> **Goal of the exercise**
Below are the records. State how many of their lines contain "documentclass", with nothing else.

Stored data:
★ ★ ★

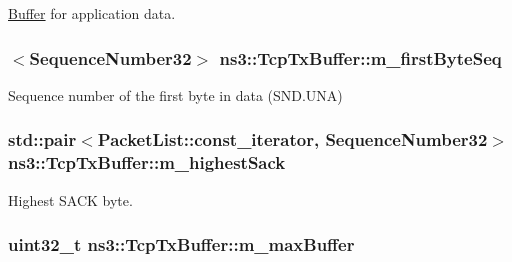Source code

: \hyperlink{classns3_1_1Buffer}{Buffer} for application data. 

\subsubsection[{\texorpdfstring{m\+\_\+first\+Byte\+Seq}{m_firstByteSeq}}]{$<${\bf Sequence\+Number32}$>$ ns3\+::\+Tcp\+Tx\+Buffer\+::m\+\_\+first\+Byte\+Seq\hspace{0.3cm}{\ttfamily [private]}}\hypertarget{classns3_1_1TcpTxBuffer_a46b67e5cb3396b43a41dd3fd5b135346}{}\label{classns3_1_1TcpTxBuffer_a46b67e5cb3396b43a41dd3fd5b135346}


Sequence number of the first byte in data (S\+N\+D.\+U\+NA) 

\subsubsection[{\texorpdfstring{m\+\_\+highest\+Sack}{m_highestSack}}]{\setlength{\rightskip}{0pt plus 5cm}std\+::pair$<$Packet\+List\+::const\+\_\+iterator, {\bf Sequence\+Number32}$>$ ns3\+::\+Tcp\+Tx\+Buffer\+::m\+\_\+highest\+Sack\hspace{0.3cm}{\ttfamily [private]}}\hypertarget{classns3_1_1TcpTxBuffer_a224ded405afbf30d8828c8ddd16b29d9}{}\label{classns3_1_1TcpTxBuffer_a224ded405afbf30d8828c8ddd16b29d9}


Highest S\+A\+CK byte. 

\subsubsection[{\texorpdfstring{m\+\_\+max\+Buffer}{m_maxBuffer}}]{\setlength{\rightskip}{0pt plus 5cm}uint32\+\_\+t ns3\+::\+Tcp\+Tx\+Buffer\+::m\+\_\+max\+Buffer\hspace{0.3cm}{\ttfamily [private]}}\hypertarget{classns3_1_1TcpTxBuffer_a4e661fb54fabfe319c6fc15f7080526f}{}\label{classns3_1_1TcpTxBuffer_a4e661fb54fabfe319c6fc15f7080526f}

★ ★ ★

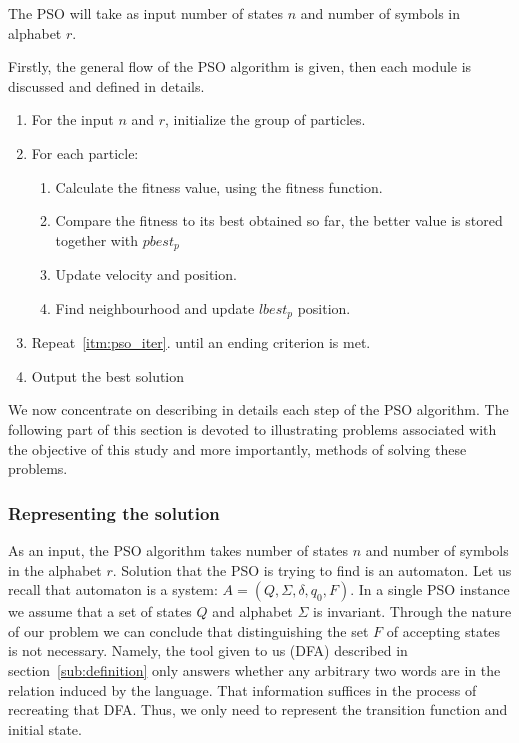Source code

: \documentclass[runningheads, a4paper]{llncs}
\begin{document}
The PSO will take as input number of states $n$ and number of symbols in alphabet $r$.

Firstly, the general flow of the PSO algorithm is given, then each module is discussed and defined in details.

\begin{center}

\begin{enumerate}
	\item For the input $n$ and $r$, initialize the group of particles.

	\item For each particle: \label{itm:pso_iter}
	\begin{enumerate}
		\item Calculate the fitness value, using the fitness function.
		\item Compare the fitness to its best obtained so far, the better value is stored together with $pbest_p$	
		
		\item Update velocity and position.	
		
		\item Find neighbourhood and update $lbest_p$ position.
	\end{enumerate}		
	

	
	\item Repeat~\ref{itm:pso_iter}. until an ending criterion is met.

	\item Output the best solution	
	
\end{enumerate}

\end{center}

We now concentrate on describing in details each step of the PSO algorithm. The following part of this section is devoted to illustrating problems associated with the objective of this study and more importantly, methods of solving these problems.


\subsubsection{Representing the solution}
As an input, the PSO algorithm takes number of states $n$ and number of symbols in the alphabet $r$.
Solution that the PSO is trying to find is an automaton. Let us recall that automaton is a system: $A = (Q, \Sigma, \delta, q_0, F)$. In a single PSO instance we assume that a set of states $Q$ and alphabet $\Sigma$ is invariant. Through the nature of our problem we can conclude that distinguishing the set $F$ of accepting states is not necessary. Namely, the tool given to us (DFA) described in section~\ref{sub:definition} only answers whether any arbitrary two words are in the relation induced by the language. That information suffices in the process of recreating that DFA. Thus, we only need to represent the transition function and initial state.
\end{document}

★ ★ ★

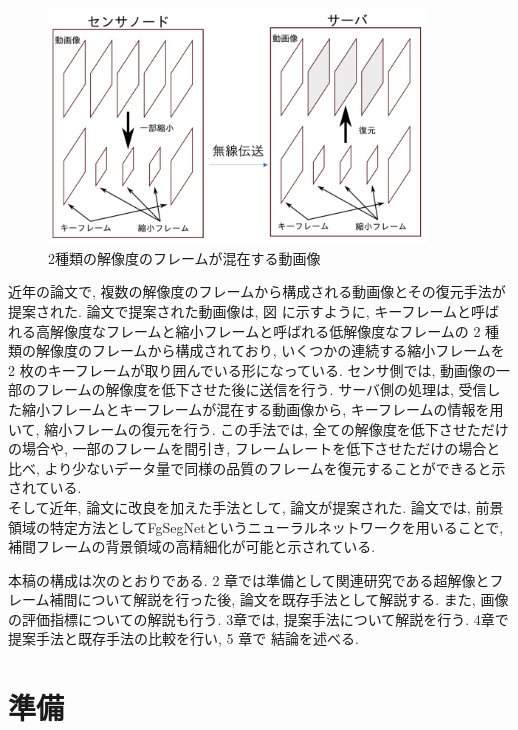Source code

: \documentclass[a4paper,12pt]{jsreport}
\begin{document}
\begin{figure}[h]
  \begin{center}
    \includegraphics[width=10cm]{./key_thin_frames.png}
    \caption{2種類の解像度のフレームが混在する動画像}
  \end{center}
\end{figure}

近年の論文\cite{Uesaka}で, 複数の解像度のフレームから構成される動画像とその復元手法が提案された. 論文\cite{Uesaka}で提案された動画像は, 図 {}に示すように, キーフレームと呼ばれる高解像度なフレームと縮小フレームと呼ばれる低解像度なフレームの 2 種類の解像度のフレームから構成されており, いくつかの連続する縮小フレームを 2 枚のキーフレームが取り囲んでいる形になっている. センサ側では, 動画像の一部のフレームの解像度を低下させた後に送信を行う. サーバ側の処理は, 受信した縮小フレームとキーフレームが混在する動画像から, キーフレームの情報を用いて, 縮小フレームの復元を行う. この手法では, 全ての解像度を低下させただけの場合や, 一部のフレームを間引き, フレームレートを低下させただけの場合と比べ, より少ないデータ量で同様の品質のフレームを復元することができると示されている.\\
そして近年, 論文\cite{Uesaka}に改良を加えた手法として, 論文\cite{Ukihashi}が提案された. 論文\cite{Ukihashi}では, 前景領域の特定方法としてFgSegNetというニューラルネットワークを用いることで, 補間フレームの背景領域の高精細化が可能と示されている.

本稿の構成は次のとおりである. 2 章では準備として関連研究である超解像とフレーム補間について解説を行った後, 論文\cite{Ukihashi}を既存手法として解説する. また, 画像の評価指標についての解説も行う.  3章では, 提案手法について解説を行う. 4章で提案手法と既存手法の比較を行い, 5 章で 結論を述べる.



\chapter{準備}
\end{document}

★ ★ ★

> **Finished exercise**
2